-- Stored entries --
————————

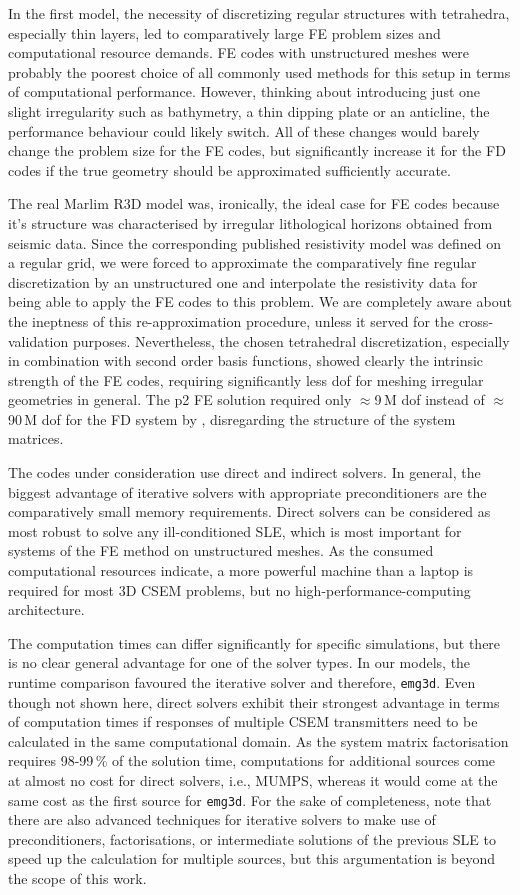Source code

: \documentclass[
    paper,
  ]{geophysics}
\newcommand{\emg}[2]{\texttt{emg#1#2}\xspace}
\begin{document}
In the first model, the necessity of discretizing regular structures with tetrahedra, especially thin layers, led to comparatively large FE problem sizes and computational resource demands. FE codes with unstructured meshes were probably the poorest choice of all commonly used methods for this setup in terms of computational performance. However, thinking about introducing just one slight irregularity such as bathymetry, a thin dipping plate or an anticline, the performance behaviour could likely switch. All of these changes would barely change the problem size for the FE codes, but significantly increase it for the FD codes if the true geometry should be approximated sufficiently accurate.

The real Marlim R3D model was, ironically, the ideal case for FE codes because it's structure was characterised by irregular lithological horizons obtained from seismic data. Since the corresponding published resistivity model was defined on a regular grid, we were forced to approximate the comparatively fine regular discretization by an unstructured one and interpolate the resistivity data for being able to apply the FE codes to this problem. We are completely aware about the ineptness of this re-approximation procedure, unless it served for the cross-validation purposes. Nevertheless, the chosen tetrahedral discretization, especially in combination with second order basis functions, showed clearly the intrinsic strength of the FE codes, requiring significantly less dof for meshing irregular geometries in general. The p2 FE solution required only $\approx$9\,M dof instead of $\approx$90\,M dof for the FD system by \citet{GEO.19.Correa}, disregarding the structure of the system matrices.

The codes under consideration use direct and indirect solvers. In general, the biggest advantage of iterative solvers with appropriate preconditioners are the comparatively small memory requirements. Direct solvers can be considered as most robust to solve any ill-conditioned SLE, which is most important for systems of the FE method on unstructured meshes. As the consumed computational resources indicate, a more powerful machine than a laptop is required for most 3D CSEM problems, but no high-performance-computing architecture.

The computation times can differ significantly for specific simulations, but there is no clear general advantage for one of the solver types. In our models, the runtime comparison favoured the iterative solver and therefore, \emg3d. Even though not shown here, direct solvers exhibit their strongest advantage in terms of computation times if responses of multiple CSEM transmitters need to be calculated in the same computational domain. As the system matrix factorisation requires 98-99\,\% of the solution time, computations for additional sources come at almost no cost for direct solvers, i.e., MUMPS, whereas it would come at the same cost as the first source for \emg3d. For the sake of completeness, note that there are also advanced techniques for iterative solvers to make use of preconditioners, factorisations, or intermediate solutions of the previous SLE to speed up the calculation for multiple sources, but this argumentation is beyond the scope of this work.
\end{document}
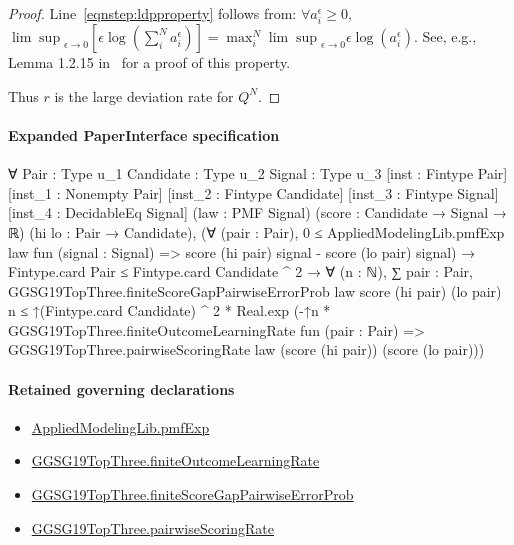 \documentclass[10pt]{article}
\begin{document}
\begin{ReviewVerbatim}
\begin{proof}
Line~\eqref{eqnstep:ldpproperty} follows from: $\forall a^\epsilon_i \geq 0$, ${\lim \sup}_{\epsilon \to 0} \left[\epsilon\log\left(\sum_i^N a^\epsilon_i\right)\right] = \max^N_i {\lim \sup}_{\epsilon \to 0} \epsilon \log(a^\epsilon_i)$.
See, e.g., Lemma 1.2.15 in~\cite{dembo_large_2010} for a proof of this property.

Thus $r$ is the large deviation rate for $Q^N$.

\end{proof}
\end{ReviewVerbatim}



\paragraph{Expanded PaperInterface specification}
\begin{ReviewVerbatim}
∀ {Pair : Type u_1} {Candidate : Type u_2} {Signal : Type u_3} [inst : Fintype Pair] [inst_1 : Nonempty Pair]
  [inst_2 : Fintype Candidate] [inst_3 : Fintype Signal] [inst_4 : DecidableEq Signal] (law : PMF Signal)
  (score : Candidate → Signal → ℝ) (hi lo : Pair → Candidate),
  (∀ (pair : Pair),
      0 ≤ AppliedModelingLib.pmfExp law fun (signal : Signal) => score (hi pair) signal - score (lo pair) signal) →
    Fintype.card Pair ≤ Fintype.card Candidate ^ 2 →
      ∀ (n : ℕ),
        ∑ pair : Pair, GGSG19TopThree.finiteScoreGapPairwiseErrorProb law score (hi pair) (lo pair) n ≤
          ↑(Fintype.card Candidate) ^ 2 *
            Real.exp
              (-↑n *
                GGSG19TopThree.finiteOutcomeLearningRate fun (pair : Pair) =>
                  GGSG19TopThree.pairwiseScoringRate law (score (hi pair)) (score (lo pair)))
\end{ReviewVerbatim}

\paragraph{Retained governing declarations}
\begin{itemize}\raggedright
\item \hyperlink{governing-declaration-8e4b4389a4f6454b}{Applied\allowbreak{}Modeling\allowbreak{}Lib.\allowbreak{}pmf\allowbreak{}Exp}
\item \hyperlink{governing-declaration-6ccba7634ffd53cd}{GGSG19\allowbreak{}Top\allowbreak{}Three.\allowbreak{}finite\allowbreak{}Outcome\allowbreak{}Learning\allowbreak{}Rate}
\item \hyperlink{governing-declaration-d8a6ed8ce06dfbde}{GGSG19\allowbreak{}Top\allowbreak{}Three.\allowbreak{}finite\allowbreak{}Score\allowbreak{}Gap\allowbreak{}Pairwise\allowbreak{}Error\allowbreak{}Prob}
\item \hyperlink{governing-declaration-e33f15f580bb4893}{GGSG19\allowbreak{}Top\allowbreak{}Three.\allowbreak{}pairwise\allowbreak{}Scoring\allowbreak{}Rate}
\end{itemize}
\end{document}
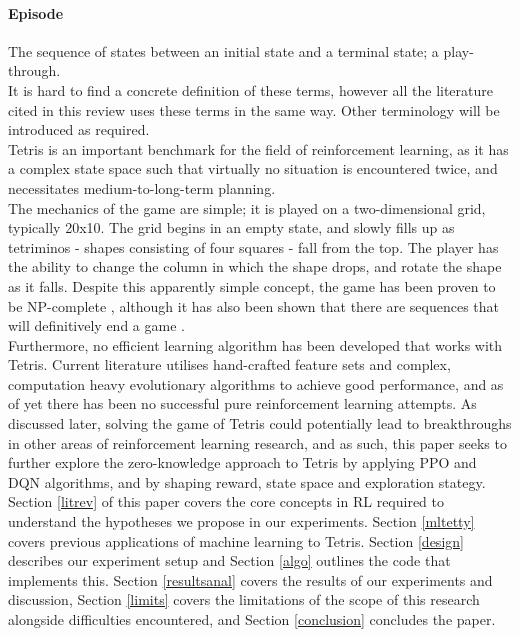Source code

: \documentclass[12pt]{article}
\begin{document}
\paragraph{Episode} The sequence of states between an initial state and a terminal state; a play-through.\\\newline
It is hard to find a concrete definition of these terms, however all the literature cited in this review uses these terms in the same way. Other terminology will be introduced as required. 
\\\newline Tetris is an important benchmark for the field of reinforcement learning, as it has a complex state space such that virtually no situation is encountered twice, and necessitates medium-to-long-term planning. \\\newline
The mechanics of the game are simple; it is played on a two-dimensional grid, typically 20x10. The grid begins in an empty state, and slowly fills up as tetriminos - shapes consisting of four squares - fall from the top. The player has the ability to change the column in which the shape drops, and rotate the shape as it falls. Despite this apparently simple concept, the game has been proven to be NP-complete \autocite{demaine2003tetris}, although it has also been shown that there are sequences that will definitively end a game \autocite{burgiel1997lose}. \\\newline
Furthermore, no efficient learning algorithm has been developed that works with Tetris. Current literature utilises hand-crafted feature sets and complex, computation heavy evolutionary algorithms to achieve good performance, and as of yet there has been no successful pure reinforcement learning attempts. As discussed later, solving the game of Tetris could potentially lead to breakthroughs in other areas of reinforcement learning research, and as such, this paper seeks to further explore the zero-knowledge approach to Tetris by applying PPO and DQN algorithms, and by shaping reward, state space and exploration stategy.  \\\newline
Section \ref{litrev} of this paper covers the core concepts in RL required to understand the hypotheses we propose in our experiments. Section \ref{mltetty} covers previous applications of machine learning to Tetris. Section \ref{design} describes our experiment setup and Section \ref{algo} outlines the code that implements this. Section \ref{resultsanal} covers the results of our experiments and discussion, Section \ref{limits} covers the limitations of the scope of this research alongside difficulties encountered, and Section \ref{conclusion} concludes the paper. 
\newpage
\end{document}
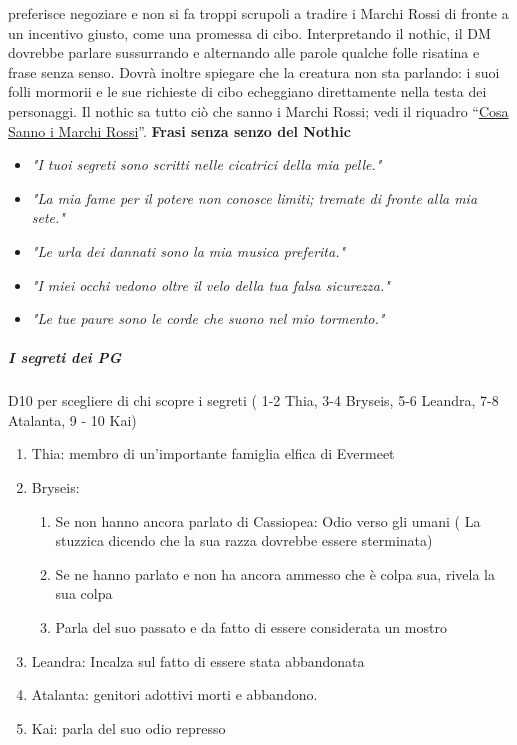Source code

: \documentclass{article}
\begin{document}
\begin{enumerate}
preferisce negoziare e non si fa troppi scrupoli a tradire
i Marchi Rossi di fronte a un incentivo giusto, come una
promessa di cibo. Interpretando il nothic, il DM dovrebbe
parlare sussurrando e alternando alle parole qualche folle
risatina e frase senza senso. Dovrà inoltre spiegare che
la creatura non sta parlando: i suoi folli mormorii e le sue
richieste di cibo echeggiano direttamente nella testa dei
personaggi. Il nothic sa tutto ciò che sanno i Marchi Rossi;
vedi il riquadro “\hyperlink{cosasanno}{Cosa Sanno i Marchi Rossi}”. \newline
\textbf{Frasi senza senzo del Nothic}\\
\begin{itemize}
    \item \textit{"I tuoi segreti sono scritti nelle cicatrici della mia pelle."}
    \item \textit{"La mia fame per il potere non conosce limiti; tremate di fronte alla mia sete."}
    \item \textit{"Le urla dei dannati sono la mia musica preferita."}
    \item \textit{"I miei occhi vedono oltre il velo della tua falsa sicurezza."}
    \item \textit{"Le tue paure sono le corde che suono nel mio tormento."}
    \end{itemize}
\subparagraph{I segreti dei PG}
D10 per scegliere di chi scopre i segreti ( 1-2 Thia, 3-4 Bryseis, 5-6 Leandra, 7-8 Atalanta, 9 - 10 Kai)
\begin{enumerate}
    \item Thia: membro di un'importante famiglia elfica di Evermeet
    \item Bryseis: \begin{enumerate}
        \item Se non hanno ancora parlato di Cassiopea: Odio verso gli umani ( La stuzzica dicendo che la sua razza dovrebbe essere sterminata)
        \item Se ne hanno parlato e non ha ancora ammesso che è colpa sua, rivela la sua colpa
        \item Parla del suo passato e da fatto di essere considerata un mostro
    \end{enumerate}
    \item Leandra: Incalza sul fatto di essere stata abbandonata
    \item Atalanta: genitori adottivi morti e abbandono.
    \item Kai: parla del suo odio represso
\end{enumerate}

\end{enumerate}
\end{document}
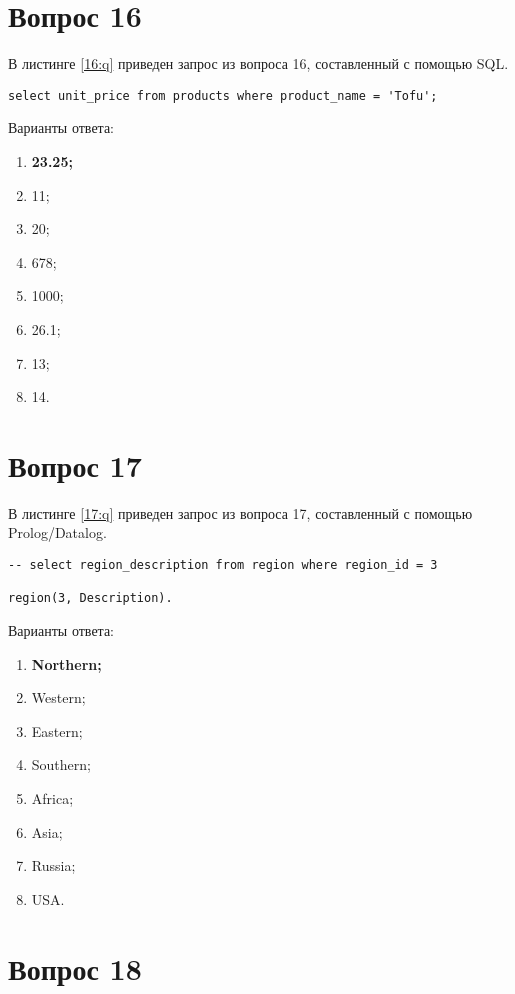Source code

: \begin{appendices}
\section{Вопрос 16}

В листинге \ref{16:q} приведен запрос из вопроса 16, составленный с помощью SQL.

\begin{lstlisting}[label=16:q,caption=Вопрос 16]
select unit_price from products where product_name = 'Tofu';
\end{lstlisting}

Варианты ответа:

\begin{enumerate}
	\item \textbf{23.25;}
	\item 11;
	\item 20;
	\item 678;
	\item 1000;
	\item 26.1;
	\item 13;
	\item 14.
\end{enumerate}

\section{Вопрос 17}

В листинге \ref{17:q} приведен запрос из вопроса 17, составленный с помощью Prolog/Datalog.

\begin{lstlisting}[label=17:q,caption=Вопрос 17]
-- select region_description from region where region_id = 3

region(3, Description).
\end{lstlisting}

Варианты ответа:

\begin{enumerate}
	\item \textbf{Northern;}
	\item Western;
	\item Eastern;
	\item Southern;
	\item Africa;
	\item Asia;
	\item Russia;
	\item USA.
\end{enumerate}

\section{Вопрос 18}


\end{appendices}
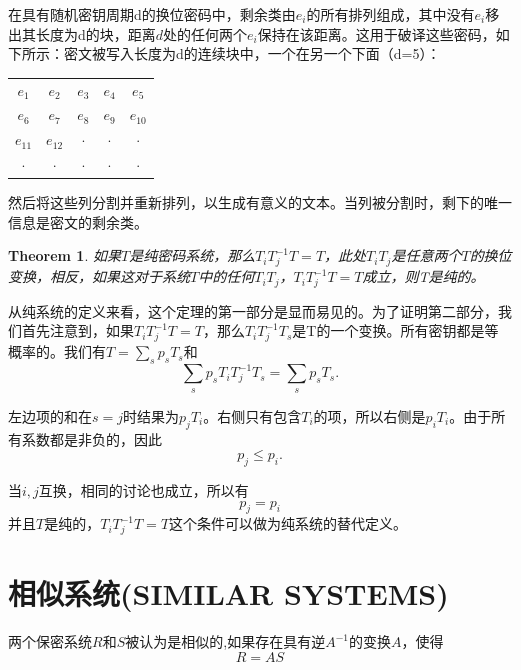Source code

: \documentclass[]{article}
\newtheorem{theorem}{Theorem}
\begin{document}
在具有随机密钥周期d的换位密码中，剩余类由$e_i$的所有排列组成，其中没有$e_i$移出其长度为d的块，距离$d$处的任何两个$e_i$保持在该距离。这用于破译这些密码，如下所示：密文被写入长度为d的连续块中，一个在另一个下面（d=5）：\par
\begin{center}
	\begin{tabular}{c c c c c }
		
		$e_1$& $e_2$ & $e_3$ & $e_4$ & $e_5$ \\ 
		
		$e_6$& $e_7$ & $e_8$ & $e_9$ & $e_{10}$ \\ 
		
		$e_{11}$& $e_{12}$ & $\cdot$ & $\cdot$ & $\cdot$ \\ 
		
		$\cdot$& $\cdot$ & $\cdot$ & $\cdot$ & $\cdot$ \\ 
		
	\end{tabular} 
\end{center}

然后将这些列分割并重新排列，以生成有意义的文本。当列被分割时，剩下的唯一信息是密文的剩余类。

\begin{theorem}
	如果$T$是纯密码系统，那么$T_i T^{-1}_j T= T$，此处$T_iT_j$是任意两个$T$的换位变换，相反，如果这对于系统$T$中的任何$T_iT_j$，$T_i T^{-1}_j T= T$成立，则T是纯的。
\end{theorem}

从纯系统的定义来看，这个定理的第一部分是显而易见的。为了证明第二部分，我们首先注意到，如果$T_i T^{-1}_j T= T$，那么$T_i T^{-1}_j T_s$是T的一个变换。所有密钥都是等概率的。我们有$T=\sum_{s}p_sT_s$和
\[\sum_{s} p_sT_iT^{-1}_jT_s = \sum_{s}p_sT_s.\]

左边项的和在$s=j$时结果为$p_jT_i$。右侧只有包含$T_i$的项，所以右侧是$p_iT_i$。由于所有系数都是非负的，因此
\[p_j\leq p_i.\]

当$i,j$互换，相同的讨论也成立，所以有
\[p_j = p_i\]
并且$T$是纯的，$T_iT^{-1}_jT=T$这个条件可以做为纯系统的替代定义。

\newpage
%   
%

\section{相似系统(SIMILAR SYSTEMS)}

两个保密系统$R$和$S$被认为是相似的,如果存在具有逆$A^{-1}$的变换$A$，使得
\[R=AS\]
\end{document}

————————

-- Task item --
How many of the lines above include "textit"? Only the number should be given.

-- Output for this exercise --
5